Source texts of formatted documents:
────────────────

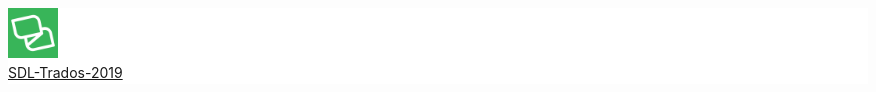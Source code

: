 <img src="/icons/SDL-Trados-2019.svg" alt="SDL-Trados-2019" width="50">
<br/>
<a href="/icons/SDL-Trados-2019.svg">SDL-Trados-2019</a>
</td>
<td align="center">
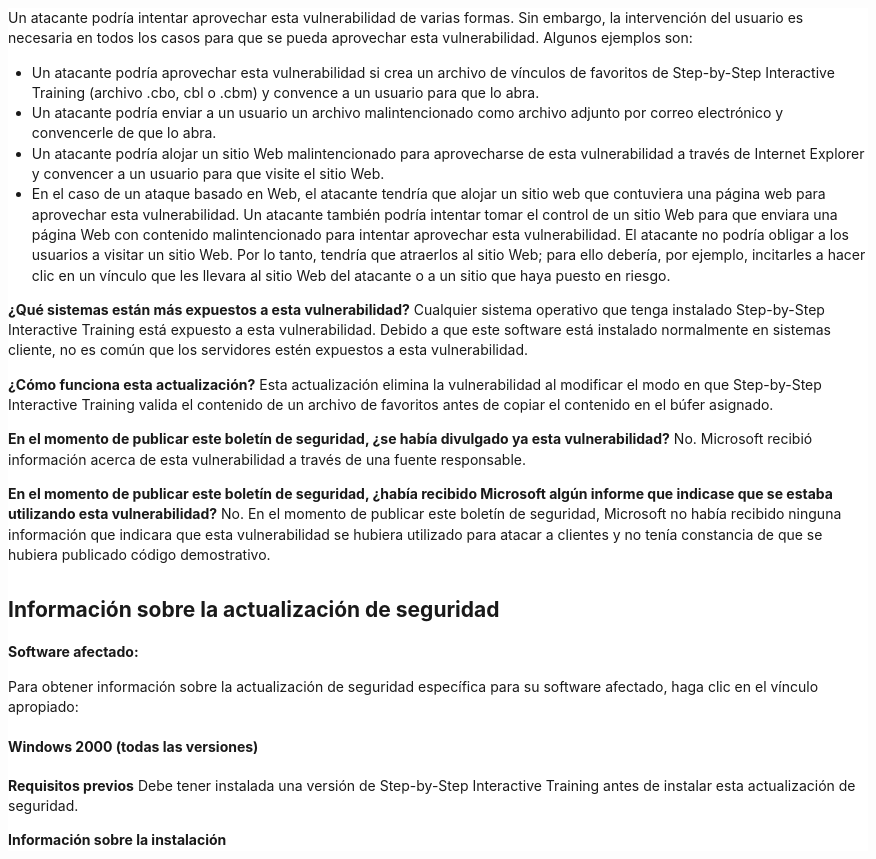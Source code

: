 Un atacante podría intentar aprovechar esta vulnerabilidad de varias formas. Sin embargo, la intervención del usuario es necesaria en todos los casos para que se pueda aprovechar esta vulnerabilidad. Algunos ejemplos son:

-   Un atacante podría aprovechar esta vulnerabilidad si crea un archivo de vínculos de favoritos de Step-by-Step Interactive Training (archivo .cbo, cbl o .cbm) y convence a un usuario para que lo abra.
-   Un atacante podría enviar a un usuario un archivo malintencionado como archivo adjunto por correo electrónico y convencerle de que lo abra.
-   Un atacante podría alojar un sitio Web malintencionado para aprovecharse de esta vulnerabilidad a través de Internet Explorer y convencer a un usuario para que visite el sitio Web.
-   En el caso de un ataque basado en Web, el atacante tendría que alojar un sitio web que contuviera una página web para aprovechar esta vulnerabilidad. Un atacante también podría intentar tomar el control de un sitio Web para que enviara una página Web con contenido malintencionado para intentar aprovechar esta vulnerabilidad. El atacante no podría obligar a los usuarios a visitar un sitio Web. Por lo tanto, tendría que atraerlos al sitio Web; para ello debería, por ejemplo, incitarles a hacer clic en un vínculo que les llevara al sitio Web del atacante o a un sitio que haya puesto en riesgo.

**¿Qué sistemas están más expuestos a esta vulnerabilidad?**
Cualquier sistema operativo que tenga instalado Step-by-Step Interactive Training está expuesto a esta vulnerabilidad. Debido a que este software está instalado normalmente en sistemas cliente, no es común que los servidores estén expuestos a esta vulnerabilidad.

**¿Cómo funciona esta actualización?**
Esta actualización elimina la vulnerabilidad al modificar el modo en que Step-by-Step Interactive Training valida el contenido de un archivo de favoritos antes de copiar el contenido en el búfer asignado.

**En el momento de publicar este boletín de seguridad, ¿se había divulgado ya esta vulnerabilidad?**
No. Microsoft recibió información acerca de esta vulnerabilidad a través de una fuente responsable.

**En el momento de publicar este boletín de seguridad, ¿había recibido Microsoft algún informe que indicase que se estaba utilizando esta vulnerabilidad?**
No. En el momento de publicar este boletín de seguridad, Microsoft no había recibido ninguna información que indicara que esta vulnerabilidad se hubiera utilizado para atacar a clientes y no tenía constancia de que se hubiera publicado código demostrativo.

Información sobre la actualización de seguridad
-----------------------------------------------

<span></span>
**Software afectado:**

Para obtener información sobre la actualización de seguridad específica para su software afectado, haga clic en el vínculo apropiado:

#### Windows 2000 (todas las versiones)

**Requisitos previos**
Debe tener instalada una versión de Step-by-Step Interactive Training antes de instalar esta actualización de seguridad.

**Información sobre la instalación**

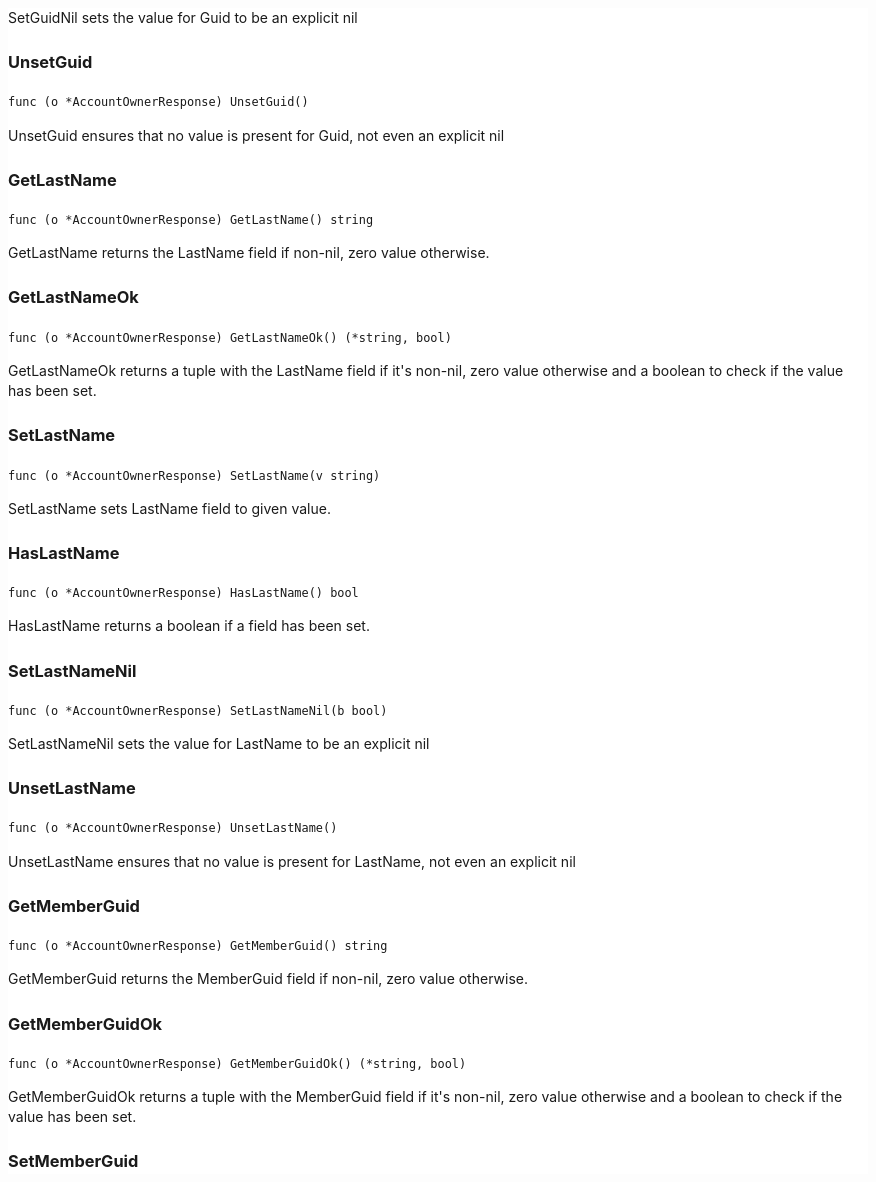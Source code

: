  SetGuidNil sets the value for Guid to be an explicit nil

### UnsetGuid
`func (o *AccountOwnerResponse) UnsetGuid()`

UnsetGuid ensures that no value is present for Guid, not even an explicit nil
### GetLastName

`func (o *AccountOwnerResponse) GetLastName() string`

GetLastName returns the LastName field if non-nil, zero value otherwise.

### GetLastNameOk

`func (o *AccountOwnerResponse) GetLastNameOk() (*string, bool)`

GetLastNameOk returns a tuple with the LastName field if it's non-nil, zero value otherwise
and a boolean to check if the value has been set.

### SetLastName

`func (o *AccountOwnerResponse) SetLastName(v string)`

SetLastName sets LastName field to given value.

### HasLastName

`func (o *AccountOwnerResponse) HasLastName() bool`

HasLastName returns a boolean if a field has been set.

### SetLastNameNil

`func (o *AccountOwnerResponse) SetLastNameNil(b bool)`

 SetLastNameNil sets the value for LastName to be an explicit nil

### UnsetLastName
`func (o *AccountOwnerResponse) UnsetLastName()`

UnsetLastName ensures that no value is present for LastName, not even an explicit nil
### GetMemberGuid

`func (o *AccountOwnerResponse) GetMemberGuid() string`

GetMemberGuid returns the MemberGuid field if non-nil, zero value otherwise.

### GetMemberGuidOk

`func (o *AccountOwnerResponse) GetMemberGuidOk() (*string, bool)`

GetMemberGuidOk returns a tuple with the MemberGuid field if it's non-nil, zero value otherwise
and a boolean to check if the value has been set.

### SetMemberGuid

────────────────

-- Work item --
Only the line with "de que lo abra." and those preceding it, back to the first line of the entries, should be repeated exactly, without pictures.

-- Answer space --
Source code

: <img src="/icons/SDL-Trados-2019.svg" alt="SDL-Trados-2019" width="50">
<br/>
<a href="/icons/SDL-Trados-2019.svg">SDL-Trados-2019</a>
</td>
<td align="center">
Source code

: Un atacante podría intentar aprovechar esta vulnerabilidad de varias formas. Sin embargo, la intervención del usuario es necesaria en todos los casos para que se pueda aprovechar esta vulnerabilidad. Algunos ejemplos son:

-   Un atacante podría aprovechar esta vulnerabilidad si crea un archivo de vínculos de favoritos de Step-by-Step Interactive Training (archivo .cbo, cbl o .cbm) y convence a un usuario para que lo abra.
-   Un atacante podría enviar a un usuario un archivo malintencionado como archivo adjunto por correo electrónico y convencerle de que lo abra.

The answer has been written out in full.